**YOUR ASSIGNMENT**: The answer must consist of every line in the records that contains the word "well".

####################

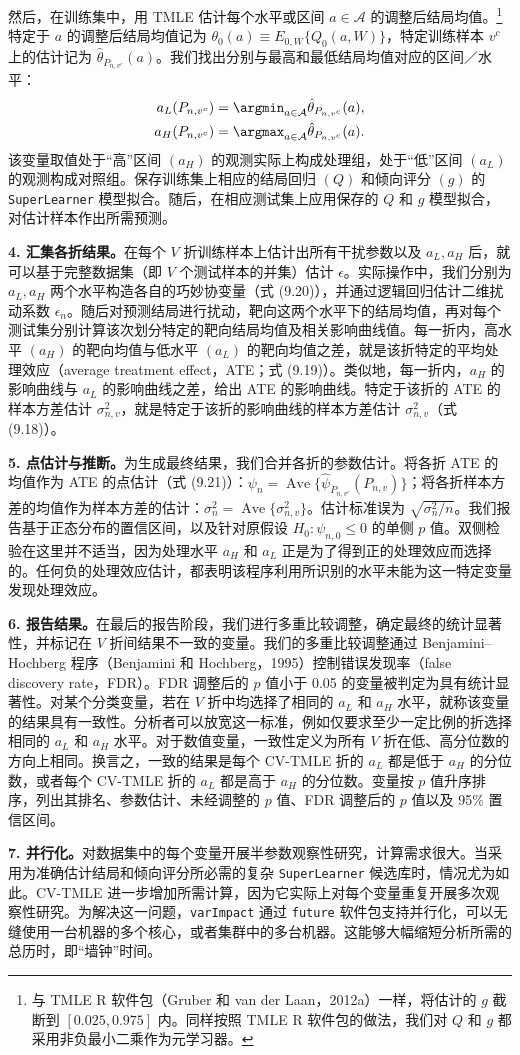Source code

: 然后，在训练集中，用 TMLE 估计每个水平或区间 $a\in\mathcal A$ 的调整后结局均值。\footnote{与 TMLE R 软件包（Gruber 和 van der Laan，2012a）一样，将估计的 $g$ 截断到 $[0.025,0.975]$ 内。同样按照 TMLE R 软件包的做法，我们对 $Q$ 和 $g$ 都采用非负最小二乘作为元学习器。}特定于 $a$ 的调整后结局均值记为 $\theta_0(a)\equiv E_{0,W}\{Q_0(a,W)\}$，特定训练样本 $v^c$ 上的估计记为 $\hat\theta_{P_{n,v^c}}(a)$。我们找出分别与最高和最低结局均值对应的区间／水平：
\[
\begin{aligned}
a_L(P_{n,v^c})&=\argmin_{a\in\mathcal A}\hat\theta_{P_{n,v^c}}(a),\\
a_H(P_{n,v^c})&=\argmax_{a\in\mathcal A}\hat\theta_{P_{n,v^c}}(a).
\end{aligned}
\]
该变量取值处于“高”区间 $(a_H)$ 的观测实际上构成处理组，处于“低”区间 $(a_L)$ 的观测构成对照组。保存训练集上相应的结局回归 $(Q)$ 和倾向评分 $(g)$ 的 \texttt{SuperLearner} 模型拟合。随后，在相应测试集上应用保存的 $Q$ 和 $g$ 模型拟合，对估计样本作出所需预测。

\noindent\textbf{4. 汇集各折结果。}在每个 $V$ 折训练样本上估计出所有干扰参数以及 $a_L,a_H$ 后，就可以基于完整数据集（即 $V$ 个测试样本的并集）估计 $\epsilon$。实际操作中，我们分别为 $a_L,a_H$ 两个水平构造各自的巧妙协变量（式 (9.20)），并通过逻辑回归估计二维扰动系数 $\epsilon_n$。随后对预测结局进行扰动，靶向这两个水平下的结局均值，再对每个测试集分别计算该次划分特定的靶向结局均值及相关影响曲线值。每一折内，高水平 $(a_H)$ 的靶向均值与低水平 $(a_L)$ 的靶向均值之差，就是该折特定的平均处理效应（average treatment effect，ATE；式 (9.19)）。类似地，每一折内，$a_H$ 的影响曲线与 $a_L$ 的影响曲线之差，给出 ATE 的影响曲线。特定于该折的 ATE 的样本方差估计 $\sigma_{n,v}^2$，就是特定于该折的影响曲线的样本方差估计 $\sigma_{n,v}^2$（式 (9.18)）。

\noindent\textbf{5. 点估计与推断。}为生成最终结果，我们合并各折的参数估计。将各折 ATE 的均值作为 ATE 的点估计（式 (9.21)）：$\psi_n=\operatorname{Ave}\{\hat\psi_{P_{n,v^c}}(P_{n,v})\}$；将各折样本方差的均值作为样本方差的估计：$\sigma_n^2=\operatorname{Ave}\{\sigma_{n,v}^2\}$。估计标准误为 $\sqrt{\sigma_n^2/n}$。我们报告基于正态分布的置信区间，以及针对原假设 $H_0:\psi_{n,0}\leq0$ 的单侧 $p$ 值。双侧检验在这里并不适当，因为处理水平 $a_H$ 和 $a_L$ 正是为了得到正的处理效应而选择的。任何负的处理效应估计，都表明该程序利用所识别的水平未能为这一特定变量发现处理效应。

\noindent\textbf{6. 报告结果。}在最后的报告阶段，我们进行多重比较调整，确定最终的统计显著性，并标记在 $V$ 折间结果不一致的变量。我们的多重比较调整通过 Benjamini–Hochberg 程序（Benjamini 和 Hochberg，1995）控制错误发现率（false discovery rate，FDR）。FDR 调整后的 $p$ 值小于 0.05 的变量被判定为具有统计显著性。对某个分类变量，若在 $V$ 折中均选择了相同的 $a_L$ 和 $a_H$ 水平，就称该变量的结果具有一致性。分析者可以放宽这一标准，例如仅要求至少一定比例的折选择相同的 $a_L$ 和 $a_H$ 水平。对于数值变量，一致性定义为所有 $V$ 折在低、高分位数的方向上相同。换言之，一致的结果是每个 CV-TMLE 折的 $a_L$ 都是低于 $a_H$ 的分位数，或者每个 CV-TMLE 折的 $a_L$ 都是高于 $a_H$ 的分位数。变量按 $p$ 值升序排序，列出其排名、参数估计、未经调整的 $p$ 值、FDR 调整后的 $p$ 值以及 95\% 置信区间。

\noindent\textbf{7. 并行化。}对数据集中的每个变量开展半参数观察性研究，计算需求很大。当采用为准确估计结局和倾向评分所必需的复杂 \texttt{SuperLearner} 候选库时，情况尤为如此。CV-TMLE 进一步增加所需计算，因为它实际上对每个变量重复开展多次观察性研究。为解决这一问题，\texttt{varImpact} 通过 \texttt{future} 软件包支持并行化，可以无缝使用一台机器的多个核心，或者集群中的多台机器。这能够大幅缩短分析所需的总历时，即“墙钟”时间。
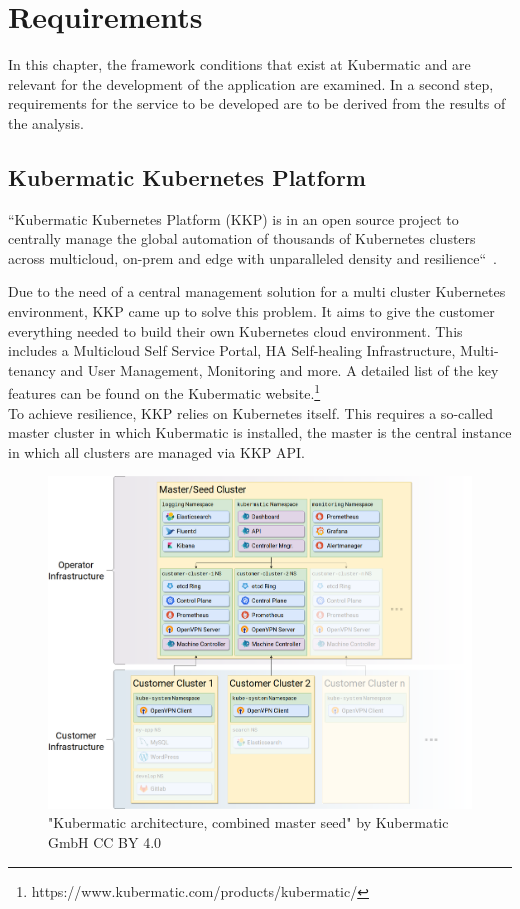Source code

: \chapter{Requirements}

In this chapter, the framework conditions that exist at Kubermatic and are relevant for the development of the application are examined.
In a second step, requirements for the service to be developed are to be derived from the results of the analysis.

\section{Kubermatic Kubernetes Platform}

``Kubermatic Kubernetes Platform (KKP) is in an open source project to centrally manage the global automation of thousands of Kubernetes clusters across multicloud, on-prem and edge with unparalleled density and resilience``~\cite{KKP-GITHUB}.

Due to the need of a central management solution for a multi cluster Kubernetes environment, KKP came up to solve this problem.
It aims to give the customer everything needed to build their own Kubernetes cloud environment. 
This includes a Multicloud Self Service Portal, HA Self-healing Infrastructure, Multi-tenancy and User Management, Monitoring and more.
A detailed list of the key features can be found on the Kubermatic website.\footnote{https://www.kubermatic.com/products/kubermatic/}
\\
To achieve resilience, KKP relies on Kubernetes itself.
This requires a so-called master cluster in which Kubermatic is installed, the master is the central instance in which all clusters are managed via KKP API.

\begin{figure}[H]
    \centering
    \includegraphics[width=1\textwidth, left]{media/05/kkp}
    \caption{"Kubermatic architecture, combined master seed" by Kubermatic GmbH CC BY 4.0}
    \label{fig:kubermatic}
\end{figure}


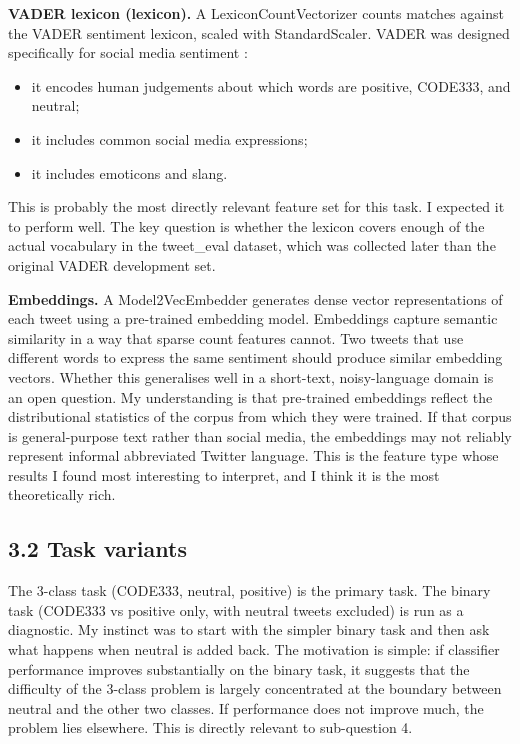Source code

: \documentclass[12pt]{article}
\begin{document}
\textbf{VADER lexicon (lexicon).} A LexiconCountVectorizer counts matches against the VADER sentiment lexicon, scaled with StandardScaler. VADER was designed specifically for social media sentiment \citep{hutto2014vader}:

\begin{itemize}

  \item it encodes human judgements about which words are positive, CODE333, and neutral;

  \item it includes common social media expressions;

  \item it includes emoticons and slang.

\end{itemize} This is probably the most directly relevant feature set for this task. I expected it to perform well. The key question is whether the lexicon covers enough of the actual vocabulary in the tweet\_eval dataset, which was collected later than the original VADER development set.



\textbf{Embeddings.} A Model2VecEmbedder generates dense vector representations of each tweet using a pre-trained embedding model. Embeddings capture semantic similarity in a way that sparse count features cannot. Two tweets that use different words to express the same sentiment should produce similar embedding vectors. Whether this generalises well in a short-text, noisy-language domain is an open question. My understanding is that pre-trained embeddings reflect the distributional statistics of the corpus from which they were trained. If that corpus is general-purpose text rather than social media, the embeddings may not reliably represent informal abbreviated Twitter language. This is the feature type whose results I found most interesting to interpret, and I think it is the most theoretically rich.



\subsection*{3.2 Task variants}



The 3-class task (CODE333, neutral, positive) is the primary task. The binary task (CODE333 vs positive only, with neutral tweets excluded) is run as a diagnostic. My instinct was to start with the simpler binary task and then ask what happens when neutral is added back. The motivation is simple: if classifier performance improves substantially on the binary task, it suggests that the difficulty of the 3-class problem is largely concentrated at the boundary between neutral and the other two classes. If performance does not improve much, the problem lies elsewhere. This is directly relevant to sub-question 4.
\end{document}
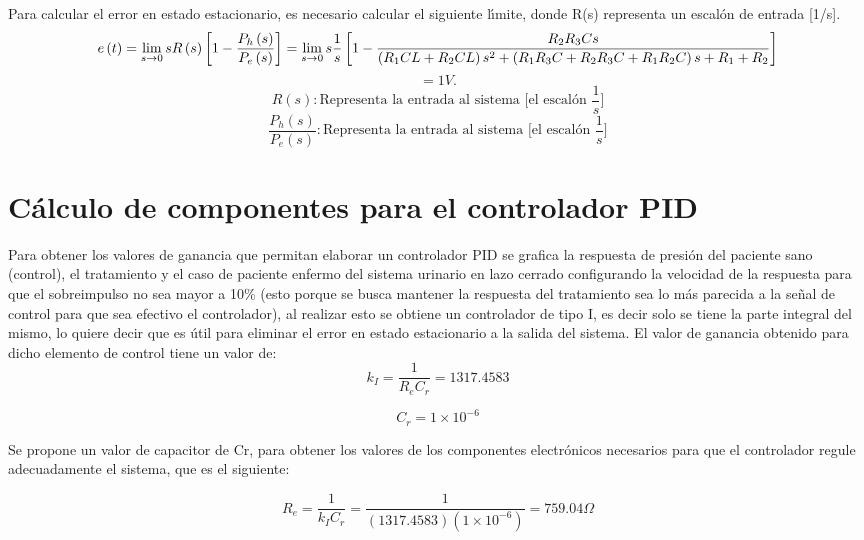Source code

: \documentclass[letterpaper,11pt]{article}
\begin{document}
Para calcular el error en estado estacionario, es necesario calcular el
siguiente l\'{\i}mite, donde R(s) representa un escal\'{o}n de entrada [1/s].%
\begin{equation*}
e\left( t\right) =\lim_{s\rightarrow 0}sR\left( s\right) \left[ 1-\dfrac{%
P_{h}\left( s\right) }{P_{e}\left( s\right) }\right] =\lim_{s\rightarrow 0}s%
\frac{1}{s}\left[ 1-\frac{R_{2}R_{3}Cs}{\left( R_{1}CL+R_{2}CL\right)
s^{2}+\left( R_{1}R_{3}C+R_{2}R_{3}C+R_{1}R_{2}C\right) s+R_{1}+R_{2}}\right]
\end{equation*}%
\begin{equation*}
=1V.
\end{equation*}%
\begin{equation*}
R(s):\text{Representa la entrada al sistema [el escal\'{o}n }\frac{1}{s}%
\text{]}
\end{equation*}%
\begin{equation*}
\dfrac{P_{h}\left( s\right) }{P_{e}\left( s\right) }:\text{Representa la
entrada al sistema [el escal\'{o}n }\frac{1}{s}\text{]}
\end{equation*}

\section{C\'{a}lculo de componentes para el controlador PID}

Para obtener los valores de ganancia que permitan elaborar un controlador
PID se grafica la respuesta de presi\'{o}n del paciente sano (control), el
tratamiento y el caso de paciente enfermo del sistema urinario en lazo
cerrado configurando la velocidad de la respuesta para que el sobreimpulso
no sea mayor a 10\% (esto porque se busca mantener la respuesta del
tratamiento sea lo m\'{a}s parecida a la se\~{n}al de control para que sea
efectivo el controlador), al realizar esto se obtiene un controlador de tipo
I, es decir solo se tiene la parte integral del mismo, lo quiere decir que
es \'{u}til para eliminar el error en estado estacionario a la salida del
sistema. El valor de ganancia obtenido para dicho elemento de control tiene
un valor de:%
\begin{equation*}
k_{I}=\frac{1}{R_{e}C_{r}}=1317.4583
\end{equation*}

\begin{equation*}
C_{r}=1\times 10^{-6}
\end{equation*}

Se propone un valor de capacitor de Cr, para obtener los valores de los
componentes electr\'{o}nicos necesarios para que el controlador regule
adecuadamente el sistema, que es el siguiente:

\begin{equation*}
R_{e}=\frac{1}{k_{I}C_{r}}=\frac{1}{(1317.4583)(1\times 10^{-6})}%
=759.04\Omega 
\end{equation*}
\end{document}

####################

**WORKED SOLUTION**:
\end{itemize} This is probably the most directly relevant feature set for this task. I expected it to perform well. The key question is whether the lexicon covers enough of the actual vocabulary in the tweet\_eval dataset, which was collected later than the original VADER development set.
\textbf{Embeddings.} A Model2VecEmbedder generates dense vector representations of each tweet using a pre-trained embedding model. Embeddings capture semantic similarity in a way that sparse count features cannot. Two tweets that use different words to express the same sentiment should produce similar embedding vectors. Whether this generalises well in a short-text, noisy-language domain is an open question. My understanding is that pre-trained embeddings reflect the distributional statistics of the corpus from which they were trained. If that corpus is general-purpose text rather than social media, the embeddings may not reliably represent informal abbreviated Twitter language. This is the feature type whose results I found most interesting to interpret, and I think it is the most theoretically rich.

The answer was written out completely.